Our friend and guide was Mr. McKee, the old Burns scholar and historian, who in his youth had known many of Burns’ friends. He is a last link with the poet’s day. He gave me a souvenir, his own book on Burns. I have kept it with one given me later at Edinburgh by a friend of Walter Scott, who had been an apprentice in the printing house where Walter Scott was a member. As a messenger for the poet, he carried his manuscripts from Abbotsford to Edinburgh, and the money for them back to Scott. He wrote his name in an early edition of “Marmion,” and gave it to us.
St. Gall.--[Page 306.]
St. Gall, Switzerland, May Day, 1891.--The Consulate and our home is at 41 Museum Strasse. The duties here are five times what they were at Rome. The district sends forty million francs worth of laces and embroideries to New York in a single year, and a hundred million francs worth of goods are sent from the country at large. These are all invoiced and samples examined at the consulates, while to avoid frauds, copies of the sworn invoices are sent to the shipper, to the Custom House, and to the Treasury.
There is not another city situated like St. Gall in all the world. It has 40,000 people, and they live like a little kingdom to themselves, up here among the Alps. The customs of the people differ from everything else in Switzerland. The families are as clannish as the old Scots, and their ways of doing things almost as old as their mountains.
This land of St. Gall was once a Republic by itself, like Venice. Its history is half forgotten. Napoleon put an end to it after it had endured five hundred years.

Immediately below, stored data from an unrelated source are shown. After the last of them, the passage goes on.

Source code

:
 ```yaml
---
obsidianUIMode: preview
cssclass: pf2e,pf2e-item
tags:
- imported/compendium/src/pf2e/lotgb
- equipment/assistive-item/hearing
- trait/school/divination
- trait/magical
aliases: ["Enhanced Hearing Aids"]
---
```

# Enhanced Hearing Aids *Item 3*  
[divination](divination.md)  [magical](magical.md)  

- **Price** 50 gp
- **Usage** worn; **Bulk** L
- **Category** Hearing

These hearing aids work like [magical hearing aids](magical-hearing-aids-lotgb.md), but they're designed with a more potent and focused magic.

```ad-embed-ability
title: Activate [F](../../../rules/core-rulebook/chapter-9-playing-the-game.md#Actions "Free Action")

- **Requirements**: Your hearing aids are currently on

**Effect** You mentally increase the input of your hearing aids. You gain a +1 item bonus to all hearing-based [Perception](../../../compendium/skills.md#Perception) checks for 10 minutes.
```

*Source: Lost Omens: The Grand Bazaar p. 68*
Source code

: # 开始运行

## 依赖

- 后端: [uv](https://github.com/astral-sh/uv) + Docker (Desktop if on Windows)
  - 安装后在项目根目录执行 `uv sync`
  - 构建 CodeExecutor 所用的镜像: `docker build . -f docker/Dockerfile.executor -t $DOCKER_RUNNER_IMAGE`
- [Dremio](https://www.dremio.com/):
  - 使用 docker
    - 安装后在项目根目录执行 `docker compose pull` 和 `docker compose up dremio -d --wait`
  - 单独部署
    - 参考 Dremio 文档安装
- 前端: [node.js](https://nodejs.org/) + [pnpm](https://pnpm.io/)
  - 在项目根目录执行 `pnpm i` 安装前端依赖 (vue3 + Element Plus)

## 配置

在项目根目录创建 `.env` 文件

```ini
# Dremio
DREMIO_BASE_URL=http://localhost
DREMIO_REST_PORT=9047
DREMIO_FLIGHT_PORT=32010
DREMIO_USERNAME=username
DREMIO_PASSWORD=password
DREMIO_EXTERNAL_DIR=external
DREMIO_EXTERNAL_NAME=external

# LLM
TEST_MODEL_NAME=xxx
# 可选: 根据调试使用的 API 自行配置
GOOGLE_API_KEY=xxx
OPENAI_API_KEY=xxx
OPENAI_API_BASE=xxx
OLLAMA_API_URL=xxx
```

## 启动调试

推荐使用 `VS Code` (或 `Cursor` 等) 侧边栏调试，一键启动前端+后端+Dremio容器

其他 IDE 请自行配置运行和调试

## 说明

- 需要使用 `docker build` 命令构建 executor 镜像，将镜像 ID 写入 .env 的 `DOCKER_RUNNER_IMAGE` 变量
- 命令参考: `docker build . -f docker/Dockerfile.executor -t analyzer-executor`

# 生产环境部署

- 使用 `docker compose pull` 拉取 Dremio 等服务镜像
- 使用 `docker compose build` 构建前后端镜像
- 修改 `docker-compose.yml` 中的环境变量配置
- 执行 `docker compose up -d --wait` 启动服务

It was modeled on the plan of some of the Greek states. Its founders had been readers of history, not politicians trying experiments. They had a good chance to govern wholly for themselves, and to be let alone. They were isolated in the heart of the beautiful Alps, and their valleys were three or four thousand feet above sea level. Mountain scenery of the finest description surrounded them everywhere, just as it does the land of their children to-day. A thousand feet below them, lay a beautiful and historic lake.
They had Burgomasters for Presidents, and it was purely a people’s government. Its type exists in neighboring Appenzell even to-day. There the parliament meets in meadows, and the people pass laws by the showing of hands.
Wegelin, the famous historian of Frederick the Great, speaking of this forgotten government of St. Gall, says: “It is a Republic where a handful of virtuous citizens accomplish what the greatest monarchs fail in. They guard their state from disorder and revolution by the simple grace of homely virtues. An habitual honor prevails there as a happy instinct.”
To the honor of the modern dwellers in the land of the old Republic, let it be said, the virtues of their ancestors have not been forgotten.